This past week, I have become convinced that people often experience infused contemplation and that they tend to label it as “zoning out.” The things that people have shared through Facebook and the comments sections, as well as multiple conversations with a variety of different people, have convinced me of the link. Although there is definitely a need for some distinctions to be made (not all “Zoning-Out is contemplation), I still think there are many insights to be had with this connection. At the very least, I hope that such conversations encourage people to recognize that they can have a deep relationship with the Lord and that contemplative prayer is within the reach of all people.

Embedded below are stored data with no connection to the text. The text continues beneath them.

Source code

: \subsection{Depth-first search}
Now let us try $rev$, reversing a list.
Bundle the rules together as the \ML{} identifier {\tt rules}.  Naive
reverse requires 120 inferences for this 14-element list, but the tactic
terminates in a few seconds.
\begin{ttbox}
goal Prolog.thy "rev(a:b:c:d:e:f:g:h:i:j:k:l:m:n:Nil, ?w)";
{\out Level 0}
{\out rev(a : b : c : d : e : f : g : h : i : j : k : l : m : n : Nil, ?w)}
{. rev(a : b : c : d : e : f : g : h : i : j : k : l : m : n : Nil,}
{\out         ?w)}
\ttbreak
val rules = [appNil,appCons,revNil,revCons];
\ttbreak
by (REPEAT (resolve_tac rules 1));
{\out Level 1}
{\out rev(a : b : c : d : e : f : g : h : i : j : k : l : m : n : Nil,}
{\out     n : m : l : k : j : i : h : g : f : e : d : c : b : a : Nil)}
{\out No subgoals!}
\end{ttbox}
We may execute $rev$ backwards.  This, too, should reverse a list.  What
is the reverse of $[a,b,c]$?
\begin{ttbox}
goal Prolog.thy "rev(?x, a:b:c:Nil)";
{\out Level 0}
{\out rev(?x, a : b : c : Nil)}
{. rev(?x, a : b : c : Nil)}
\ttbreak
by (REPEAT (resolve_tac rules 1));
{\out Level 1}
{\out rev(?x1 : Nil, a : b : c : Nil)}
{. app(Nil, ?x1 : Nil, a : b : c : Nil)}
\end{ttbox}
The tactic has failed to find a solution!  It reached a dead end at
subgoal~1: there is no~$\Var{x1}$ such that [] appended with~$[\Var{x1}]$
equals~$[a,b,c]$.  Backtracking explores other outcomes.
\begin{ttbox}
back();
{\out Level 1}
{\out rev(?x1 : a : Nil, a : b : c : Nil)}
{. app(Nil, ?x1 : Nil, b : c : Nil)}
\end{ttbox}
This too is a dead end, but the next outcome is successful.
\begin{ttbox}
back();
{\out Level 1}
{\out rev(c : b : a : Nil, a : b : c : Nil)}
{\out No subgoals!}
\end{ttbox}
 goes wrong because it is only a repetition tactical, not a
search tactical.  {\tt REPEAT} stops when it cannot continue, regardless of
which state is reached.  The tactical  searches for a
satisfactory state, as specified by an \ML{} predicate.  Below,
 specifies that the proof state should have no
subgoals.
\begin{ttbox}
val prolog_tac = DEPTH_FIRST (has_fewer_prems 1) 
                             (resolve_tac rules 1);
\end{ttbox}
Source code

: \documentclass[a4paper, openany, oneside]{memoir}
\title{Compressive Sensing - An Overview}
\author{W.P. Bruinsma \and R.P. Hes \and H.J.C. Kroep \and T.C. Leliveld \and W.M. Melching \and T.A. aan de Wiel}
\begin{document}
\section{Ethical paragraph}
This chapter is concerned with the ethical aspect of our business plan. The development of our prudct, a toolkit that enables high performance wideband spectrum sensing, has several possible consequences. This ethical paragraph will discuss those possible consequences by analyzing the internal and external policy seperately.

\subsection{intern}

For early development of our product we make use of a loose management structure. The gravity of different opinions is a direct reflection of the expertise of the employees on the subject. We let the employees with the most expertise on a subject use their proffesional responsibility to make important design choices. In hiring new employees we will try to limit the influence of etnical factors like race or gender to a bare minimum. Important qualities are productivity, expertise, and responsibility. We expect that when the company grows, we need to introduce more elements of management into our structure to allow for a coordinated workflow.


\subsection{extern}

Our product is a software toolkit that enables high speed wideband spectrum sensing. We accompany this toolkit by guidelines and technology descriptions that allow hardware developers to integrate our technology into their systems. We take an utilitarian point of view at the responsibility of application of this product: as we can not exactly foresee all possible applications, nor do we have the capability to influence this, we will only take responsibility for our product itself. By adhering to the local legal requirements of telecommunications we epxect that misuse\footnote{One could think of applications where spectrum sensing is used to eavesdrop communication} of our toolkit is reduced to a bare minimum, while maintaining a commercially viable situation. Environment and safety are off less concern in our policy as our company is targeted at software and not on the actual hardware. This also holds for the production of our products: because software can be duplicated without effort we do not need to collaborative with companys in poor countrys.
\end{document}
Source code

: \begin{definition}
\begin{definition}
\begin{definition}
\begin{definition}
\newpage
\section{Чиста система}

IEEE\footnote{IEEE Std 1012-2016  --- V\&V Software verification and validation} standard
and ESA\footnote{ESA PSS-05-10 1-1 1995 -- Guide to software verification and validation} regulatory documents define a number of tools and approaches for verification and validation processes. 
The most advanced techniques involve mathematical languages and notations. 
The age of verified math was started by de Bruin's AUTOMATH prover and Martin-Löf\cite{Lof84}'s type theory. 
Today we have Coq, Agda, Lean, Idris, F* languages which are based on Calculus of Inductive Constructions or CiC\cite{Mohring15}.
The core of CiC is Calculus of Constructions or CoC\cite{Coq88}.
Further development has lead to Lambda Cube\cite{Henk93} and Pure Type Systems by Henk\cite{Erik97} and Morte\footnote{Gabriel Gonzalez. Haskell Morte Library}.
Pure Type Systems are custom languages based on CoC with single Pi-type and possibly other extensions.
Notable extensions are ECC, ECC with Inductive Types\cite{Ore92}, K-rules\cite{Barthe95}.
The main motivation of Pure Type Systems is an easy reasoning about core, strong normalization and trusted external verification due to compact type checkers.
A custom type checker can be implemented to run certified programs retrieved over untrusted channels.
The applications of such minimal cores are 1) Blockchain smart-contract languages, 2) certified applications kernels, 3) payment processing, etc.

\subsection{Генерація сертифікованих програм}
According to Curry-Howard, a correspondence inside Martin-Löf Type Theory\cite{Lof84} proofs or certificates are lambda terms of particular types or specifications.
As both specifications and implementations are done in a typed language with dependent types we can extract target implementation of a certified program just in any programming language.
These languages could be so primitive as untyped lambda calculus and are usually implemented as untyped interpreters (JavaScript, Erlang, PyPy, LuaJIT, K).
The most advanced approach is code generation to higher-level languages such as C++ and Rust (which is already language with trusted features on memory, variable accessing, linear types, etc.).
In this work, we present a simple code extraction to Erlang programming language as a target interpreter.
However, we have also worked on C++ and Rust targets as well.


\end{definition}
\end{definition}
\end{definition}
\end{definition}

However, I have also discovered that some people seem to fight against contemplation as well. For a variety of reasons, they tend to think that for prayer to be “good” they must be actively engaging the intellect in discursive meditation and reflection. In other words, they believe that when they “zone-out” they have done something wrong. Instead of going with the flow, they try through force to get back to the meditation they intended to have. This often produces frustration and anxiety.

I am convinced that people need to be given permission to “zone-out” during prayer. By this, I mean that if your intuition seems to be guiding you towards letting go of control, this may be a genuine gift of grace and a prompting of the Spirit. I believe that you should surrender to this inspiration and let yourself “zone-out.” Furthermore, you should be content in meditation to simply rest in the Lord. Prayer is not, after all, about what you do. As you open your heart in this way, I believe that you will begin to see a lot of benefits in your daily life.

You may not “do” anything in prayer, but you will soon discover that the experience is refreshing and rejuvenating. By surrendering to the work of the Holy Spirit, we allow God’s love to penetrate deep into our subconscious. “Zoning-out” provides a powerful opportunity for the mind to rest and for things buried deep below your surface awareness to come to light. In my own meditation, I have found that such experiences often transform my day in a way analogous  to a good nap. I come out of the time rejuvenated and ready to engage the world.

So, I encourage you to let yourself zone-out in prayer. Let go of the need to “do” and let yourself be open to the endless possibilities of meditation.